---- Data under study

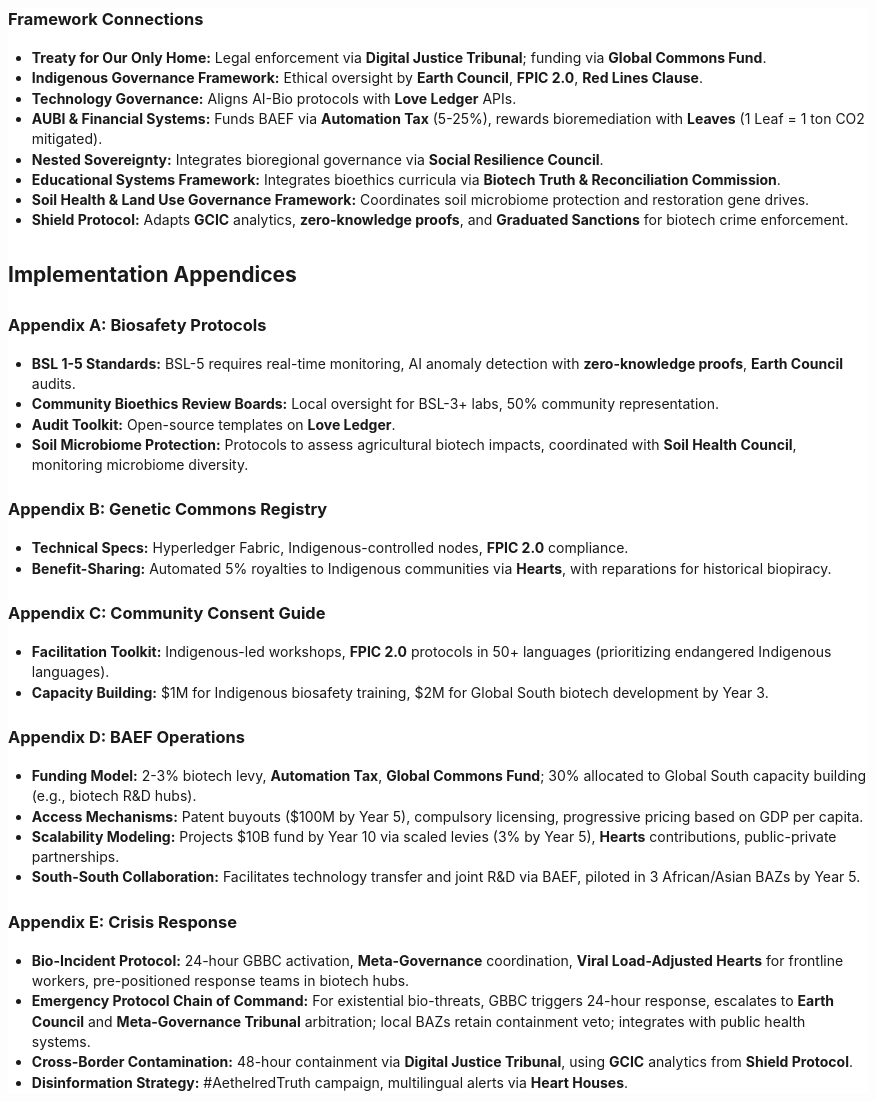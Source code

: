 ### Framework Connections
- **Treaty for Our Only Home:** Legal enforcement via **Digital Justice Tribunal**; funding via **Global Commons Fund**.
- **Indigenous Governance Framework:** Ethical oversight by **Earth Council**, **FPIC 2.0**, **Red Lines Clause**.
- **Technology Governance:** Aligns AI-Bio protocols with **Love Ledger** APIs.
- **AUBI & Financial Systems:** Funds BAEF via **Automation Tax** (5-25%), rewards bioremediation with **Leaves** (1 Leaf = 1 ton CO2 mitigated).
- **Nested Sovereignty:** Integrates bioregional governance via **Social Resilience Council**.
- **Educational Systems Framework:** Integrates bioethics curricula via **Biotech Truth & Reconciliation Commission**.
- **Soil Health & Land Use Governance Framework:** Coordinates soil microbiome protection and restoration gene drives.
- **Shield Protocol:** Adapts **GCIC** analytics, **zero-knowledge proofs**, and **Graduated Sanctions** for biotech crime enforcement.

## Implementation Appendices
### Appendix A: Biosafety Protocols
- **BSL 1-5 Standards:** BSL-5 requires real-time monitoring, AI anomaly detection with **zero-knowledge proofs**, **Earth Council** audits.
- **Community Bioethics Review Boards:** Local oversight for BSL-3+ labs, 50% community representation.
- **Audit Toolkit:** Open-source templates on **Love Ledger**.
- **Soil Microbiome Protection:** Protocols to assess agricultural biotech impacts, coordinated with **Soil Health Council**, monitoring microbiome diversity.

### Appendix B: Genetic Commons Registry
- **Technical Specs:** Hyperledger Fabric, Indigenous-controlled nodes, **FPIC 2.0** compliance.
- **Benefit-Sharing:** Automated 5% royalties to Indigenous communities via **Hearts**, with reparations for historical biopiracy.

### Appendix C: Community Consent Guide
- **Facilitation Toolkit:** Indigenous-led workshops, **FPIC 2.0** protocols in 50+ languages (prioritizing endangered Indigenous languages).
- **Capacity Building:** $1M for Indigenous biosafety training, $2M for Global South biotech development by Year 3.

### Appendix D: BAEF Operations
- **Funding Model:** 2-3% biotech levy, **Automation Tax**, **Global Commons Fund**; 30% allocated to Global South capacity building (e.g., biotech R&D hubs).
- **Access Mechanisms:** Patent buyouts ($100M by Year 5), compulsory licensing, progressive pricing based on GDP per capita.
- **Scalability Modeling:** Projects $10B fund by Year 10 via scaled levies (3% by Year 5), **Hearts** contributions, public-private partnerships.
- **South-South Collaboration:** Facilitates technology transfer and joint R&D via BAEF, piloted in 3 African/Asian BAZs by Year 5.

### Appendix E: Crisis Response
- **Bio-Incident Protocol:** 24-hour GBBC activation, **Meta-Governance** coordination, **Viral Load-Adjusted Hearts** for frontline workers, pre-positioned response teams in biotech hubs.
- **Emergency Protocol Chain of Command:** For existential bio-threats, GBBC triggers 24-hour response, escalates to **Earth Council** and **Meta-Governance Tribunal** arbitration; local BAZs retain containment veto; integrates with public health systems.
- **Cross-Border Contamination:** 48-hour containment via **Digital Justice Tribunal**, using **GCIC** analytics from **Shield Protocol**.
- **Disinformation Strategy:** #AethelredTruth campaign, multilingual alerts via **Heart Houses**.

--------

**Assignment:** An exact copy of the lines above between the line holding "- **BSL 1-5" and the line holding "- **Community Bioethics", inclusive, is the whole answer.

**Task response:**
- **BSL 1-5 Standards:** BSL-5 requires real-time monitoring, AI anomaly detection with **zero-knowledge proofs**, **Earth Council** audits.
- **Community Bioethics Review Boards:** Local oversight for BSL-3+ labs, 50% community representation.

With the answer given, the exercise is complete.